=== Input ===

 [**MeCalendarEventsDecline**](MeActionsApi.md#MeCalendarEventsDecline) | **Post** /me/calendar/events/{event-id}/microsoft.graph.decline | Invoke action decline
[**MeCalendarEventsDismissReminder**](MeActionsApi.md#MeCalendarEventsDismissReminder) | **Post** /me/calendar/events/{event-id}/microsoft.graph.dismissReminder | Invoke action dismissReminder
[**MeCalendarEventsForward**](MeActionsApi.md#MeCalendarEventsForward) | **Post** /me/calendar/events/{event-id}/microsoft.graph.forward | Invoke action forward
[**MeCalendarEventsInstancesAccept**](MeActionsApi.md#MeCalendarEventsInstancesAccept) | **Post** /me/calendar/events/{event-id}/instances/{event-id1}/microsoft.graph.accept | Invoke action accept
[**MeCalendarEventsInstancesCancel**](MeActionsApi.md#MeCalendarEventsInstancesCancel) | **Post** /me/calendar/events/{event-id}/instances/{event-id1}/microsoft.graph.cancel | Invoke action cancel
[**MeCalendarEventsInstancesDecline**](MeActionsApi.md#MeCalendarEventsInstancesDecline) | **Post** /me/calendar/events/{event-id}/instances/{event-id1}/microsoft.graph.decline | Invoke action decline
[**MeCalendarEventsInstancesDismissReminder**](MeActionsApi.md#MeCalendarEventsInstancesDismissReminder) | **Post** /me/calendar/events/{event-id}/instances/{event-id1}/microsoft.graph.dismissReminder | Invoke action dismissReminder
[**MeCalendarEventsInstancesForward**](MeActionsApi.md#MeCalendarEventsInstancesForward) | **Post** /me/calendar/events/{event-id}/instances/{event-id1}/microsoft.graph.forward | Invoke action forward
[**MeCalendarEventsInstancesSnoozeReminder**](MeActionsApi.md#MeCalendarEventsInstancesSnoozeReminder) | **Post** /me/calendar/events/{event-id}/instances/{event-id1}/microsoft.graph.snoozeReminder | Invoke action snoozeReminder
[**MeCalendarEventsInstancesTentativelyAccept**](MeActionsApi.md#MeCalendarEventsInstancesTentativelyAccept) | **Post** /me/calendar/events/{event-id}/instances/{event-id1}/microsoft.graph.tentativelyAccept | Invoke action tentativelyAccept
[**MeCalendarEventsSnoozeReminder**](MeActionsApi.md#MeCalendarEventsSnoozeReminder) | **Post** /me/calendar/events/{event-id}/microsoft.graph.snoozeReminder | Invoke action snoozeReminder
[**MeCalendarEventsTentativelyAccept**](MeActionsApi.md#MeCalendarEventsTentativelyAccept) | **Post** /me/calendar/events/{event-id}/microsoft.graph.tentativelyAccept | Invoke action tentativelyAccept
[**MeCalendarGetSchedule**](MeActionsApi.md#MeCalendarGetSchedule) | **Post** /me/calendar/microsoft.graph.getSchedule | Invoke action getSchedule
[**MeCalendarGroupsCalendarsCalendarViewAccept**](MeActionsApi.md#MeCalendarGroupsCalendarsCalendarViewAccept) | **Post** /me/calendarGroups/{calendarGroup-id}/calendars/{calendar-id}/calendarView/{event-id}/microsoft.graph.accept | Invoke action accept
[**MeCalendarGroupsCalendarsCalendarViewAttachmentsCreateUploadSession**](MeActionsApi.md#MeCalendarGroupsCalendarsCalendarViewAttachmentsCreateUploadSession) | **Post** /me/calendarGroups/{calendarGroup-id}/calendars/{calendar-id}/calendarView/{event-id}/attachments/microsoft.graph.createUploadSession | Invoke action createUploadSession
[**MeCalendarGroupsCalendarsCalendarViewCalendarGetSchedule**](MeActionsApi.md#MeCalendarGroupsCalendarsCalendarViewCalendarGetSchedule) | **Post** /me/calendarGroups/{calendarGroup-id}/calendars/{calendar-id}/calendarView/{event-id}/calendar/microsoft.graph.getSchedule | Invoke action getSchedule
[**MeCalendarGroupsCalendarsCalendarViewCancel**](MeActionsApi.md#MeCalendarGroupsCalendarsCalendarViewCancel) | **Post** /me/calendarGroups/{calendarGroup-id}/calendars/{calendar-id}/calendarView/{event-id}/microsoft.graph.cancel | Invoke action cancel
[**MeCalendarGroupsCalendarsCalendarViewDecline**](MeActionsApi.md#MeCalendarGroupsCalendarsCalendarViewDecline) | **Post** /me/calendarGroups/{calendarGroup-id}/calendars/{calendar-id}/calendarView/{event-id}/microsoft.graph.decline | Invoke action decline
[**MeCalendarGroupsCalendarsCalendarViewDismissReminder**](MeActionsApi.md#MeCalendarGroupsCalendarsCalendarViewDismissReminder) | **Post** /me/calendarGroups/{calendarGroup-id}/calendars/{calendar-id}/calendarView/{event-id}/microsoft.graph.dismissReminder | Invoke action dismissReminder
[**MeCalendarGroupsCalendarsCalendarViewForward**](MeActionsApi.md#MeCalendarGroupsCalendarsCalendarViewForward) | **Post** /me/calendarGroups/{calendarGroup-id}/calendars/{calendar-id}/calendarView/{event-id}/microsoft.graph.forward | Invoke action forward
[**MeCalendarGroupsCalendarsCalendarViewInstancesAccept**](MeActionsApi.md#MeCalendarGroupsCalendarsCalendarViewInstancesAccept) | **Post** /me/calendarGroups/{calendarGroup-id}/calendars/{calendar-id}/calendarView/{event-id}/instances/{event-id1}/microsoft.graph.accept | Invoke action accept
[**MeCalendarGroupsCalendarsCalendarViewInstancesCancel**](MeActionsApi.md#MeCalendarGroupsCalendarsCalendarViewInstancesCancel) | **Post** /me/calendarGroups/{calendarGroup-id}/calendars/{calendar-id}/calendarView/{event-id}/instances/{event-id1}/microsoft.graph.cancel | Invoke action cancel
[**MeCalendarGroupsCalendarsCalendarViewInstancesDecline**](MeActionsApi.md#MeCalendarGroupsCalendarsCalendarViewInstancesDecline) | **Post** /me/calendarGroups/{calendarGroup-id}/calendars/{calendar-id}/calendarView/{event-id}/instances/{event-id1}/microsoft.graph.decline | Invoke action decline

=== Work required ===
Your answer should be a single number: how many lines in the data above include "decline"?

=== Result ===
4